Oggi pubblico le motivazioni dello sciopero generale del 28 gennaio secondo Stefano d’Errico, segretario nazionale dell’Unicobas

Ora tocca a Cassino. L’attacco contro i diritti dei lavoratori colpisce anche le rappresentanze: le sigle non firmatarie non potranno eleggere delegati nell’azienda. Perciò, lo sciopero indetto dalla Fiom nel settore auto (colpevolmente non generalizzato dalla Cgil) deve essere esteso.

La Confederazione Italiana di Base Unicobas, ha proclamato per il 28 gennaio uno sciopero generale intercategoriale e sarà presente in molte piazze d’Italia. Occorre riflettere sulle analogie che accomunano il mondo del lavoro. Come si tenta d’imporre ritmi logoranti a Mirafiori, così gli insegnanti sono oberati di incarichi e messi in condizioni sempre più disagevoli, in diretta conseguenza degli oltre centomila tagli che hanno colpito i precari. Come agli operai di Mirafiori si propongono meccanismi «premiali» arbitrari e discrezionali, così nelle scuole vengono introdotti criteri di valutazione del «merito», con il malcelato intento di incentivare la rivalità tra colleghi, mortificare la professionalità, limitare la libertà d’insegnamento.

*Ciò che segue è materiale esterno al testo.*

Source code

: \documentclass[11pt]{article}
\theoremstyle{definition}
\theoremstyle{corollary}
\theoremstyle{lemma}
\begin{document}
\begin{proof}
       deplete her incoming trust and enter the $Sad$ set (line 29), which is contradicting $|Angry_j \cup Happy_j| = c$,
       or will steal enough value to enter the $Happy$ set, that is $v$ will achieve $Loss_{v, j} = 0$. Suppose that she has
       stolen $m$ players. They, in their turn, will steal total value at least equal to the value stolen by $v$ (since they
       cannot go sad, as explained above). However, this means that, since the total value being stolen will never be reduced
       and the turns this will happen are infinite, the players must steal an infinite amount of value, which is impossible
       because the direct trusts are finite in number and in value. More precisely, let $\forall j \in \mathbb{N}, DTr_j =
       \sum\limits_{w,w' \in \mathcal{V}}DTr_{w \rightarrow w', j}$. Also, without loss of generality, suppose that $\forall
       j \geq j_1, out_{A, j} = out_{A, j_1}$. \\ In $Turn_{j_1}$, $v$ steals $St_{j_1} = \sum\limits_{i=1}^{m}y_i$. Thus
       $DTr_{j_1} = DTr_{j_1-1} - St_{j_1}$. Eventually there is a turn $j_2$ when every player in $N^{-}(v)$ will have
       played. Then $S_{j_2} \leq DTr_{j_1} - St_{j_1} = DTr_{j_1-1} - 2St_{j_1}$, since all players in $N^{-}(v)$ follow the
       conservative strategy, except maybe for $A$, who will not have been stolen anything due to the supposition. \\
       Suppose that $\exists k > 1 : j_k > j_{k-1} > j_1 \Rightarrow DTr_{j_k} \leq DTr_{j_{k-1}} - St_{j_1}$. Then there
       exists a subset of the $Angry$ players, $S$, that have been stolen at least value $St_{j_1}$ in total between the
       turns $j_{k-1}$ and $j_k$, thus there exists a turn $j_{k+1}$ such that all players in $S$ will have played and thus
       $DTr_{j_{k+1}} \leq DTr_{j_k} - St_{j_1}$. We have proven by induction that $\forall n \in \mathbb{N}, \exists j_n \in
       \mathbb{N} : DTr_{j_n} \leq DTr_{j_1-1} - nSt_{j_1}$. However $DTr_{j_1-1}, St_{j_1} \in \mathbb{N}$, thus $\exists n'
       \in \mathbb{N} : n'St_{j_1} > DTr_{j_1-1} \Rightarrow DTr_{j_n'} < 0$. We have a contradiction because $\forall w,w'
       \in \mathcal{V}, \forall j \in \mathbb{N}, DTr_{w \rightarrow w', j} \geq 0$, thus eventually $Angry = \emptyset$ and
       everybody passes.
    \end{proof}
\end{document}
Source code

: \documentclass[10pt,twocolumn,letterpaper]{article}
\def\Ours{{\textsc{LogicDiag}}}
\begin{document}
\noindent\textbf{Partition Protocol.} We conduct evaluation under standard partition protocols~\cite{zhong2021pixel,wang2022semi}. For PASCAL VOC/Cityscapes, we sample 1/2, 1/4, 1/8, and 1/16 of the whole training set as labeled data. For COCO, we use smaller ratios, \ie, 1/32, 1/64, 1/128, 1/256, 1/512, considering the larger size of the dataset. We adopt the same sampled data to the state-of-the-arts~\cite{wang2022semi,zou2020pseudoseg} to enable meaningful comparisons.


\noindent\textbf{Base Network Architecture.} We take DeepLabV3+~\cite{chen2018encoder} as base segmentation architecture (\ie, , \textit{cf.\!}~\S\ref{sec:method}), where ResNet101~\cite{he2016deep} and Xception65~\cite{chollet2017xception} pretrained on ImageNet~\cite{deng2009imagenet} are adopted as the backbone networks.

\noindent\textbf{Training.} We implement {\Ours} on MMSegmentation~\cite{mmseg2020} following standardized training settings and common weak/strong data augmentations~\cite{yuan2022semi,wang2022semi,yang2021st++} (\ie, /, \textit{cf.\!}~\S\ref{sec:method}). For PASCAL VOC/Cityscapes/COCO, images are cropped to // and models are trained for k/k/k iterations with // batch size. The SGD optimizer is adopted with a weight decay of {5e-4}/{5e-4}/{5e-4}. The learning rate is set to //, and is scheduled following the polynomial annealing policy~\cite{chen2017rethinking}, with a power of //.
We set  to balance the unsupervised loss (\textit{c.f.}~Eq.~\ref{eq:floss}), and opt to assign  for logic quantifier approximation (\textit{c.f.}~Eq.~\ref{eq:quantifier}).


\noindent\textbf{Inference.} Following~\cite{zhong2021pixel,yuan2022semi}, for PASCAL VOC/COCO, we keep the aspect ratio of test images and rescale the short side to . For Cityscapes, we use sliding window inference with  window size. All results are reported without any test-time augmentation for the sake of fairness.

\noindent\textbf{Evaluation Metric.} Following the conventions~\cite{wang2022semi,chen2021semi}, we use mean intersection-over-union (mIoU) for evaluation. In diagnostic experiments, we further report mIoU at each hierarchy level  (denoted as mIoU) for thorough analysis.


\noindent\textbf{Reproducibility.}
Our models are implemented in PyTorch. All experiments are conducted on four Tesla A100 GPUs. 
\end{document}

Non siamo però disposti a passare sotto silenzio le responsabilità dei sindacati cosiddetti maggiormente rappresentativi, Cgil compresa. La loro prassi ha portato Sergio Marchionne a puntare su accordi unilaterali. Sia nel settore pubblico sia in quello privato, sono invalse, negli ultimi venti anni, limitazioni pesanti al diritto di sciopero al riconoscimento delle organizzazioni sindacali non firmatarie di contratto, con il placet dei sindacati confederali.

La prima preoccupazione tattica dei vecchi carrozzoni sindacali è stata per anni quella di eliminare il sindacalismo di base. Grazie a «governi amici» hanno ottenuto che i diritti sindacali venissero accordati solo alle organizzazioni firmatarie di contratto, ma era evidente che in tal modo si sarebbe data in mano ai padroni delle ferriere l’arbitrio di uno strumento micidiale per legittimare solo sindacati «ragionevoli» come Fim-Cisl, Uilm, Ugl e Fismic nel caso Fiat. La centralità degli accordi introduce la prassi del ricatto: ricatto verso il sindacato, ricatto verso i lavoratori (come Pomigliano e Mirafiori insegnano).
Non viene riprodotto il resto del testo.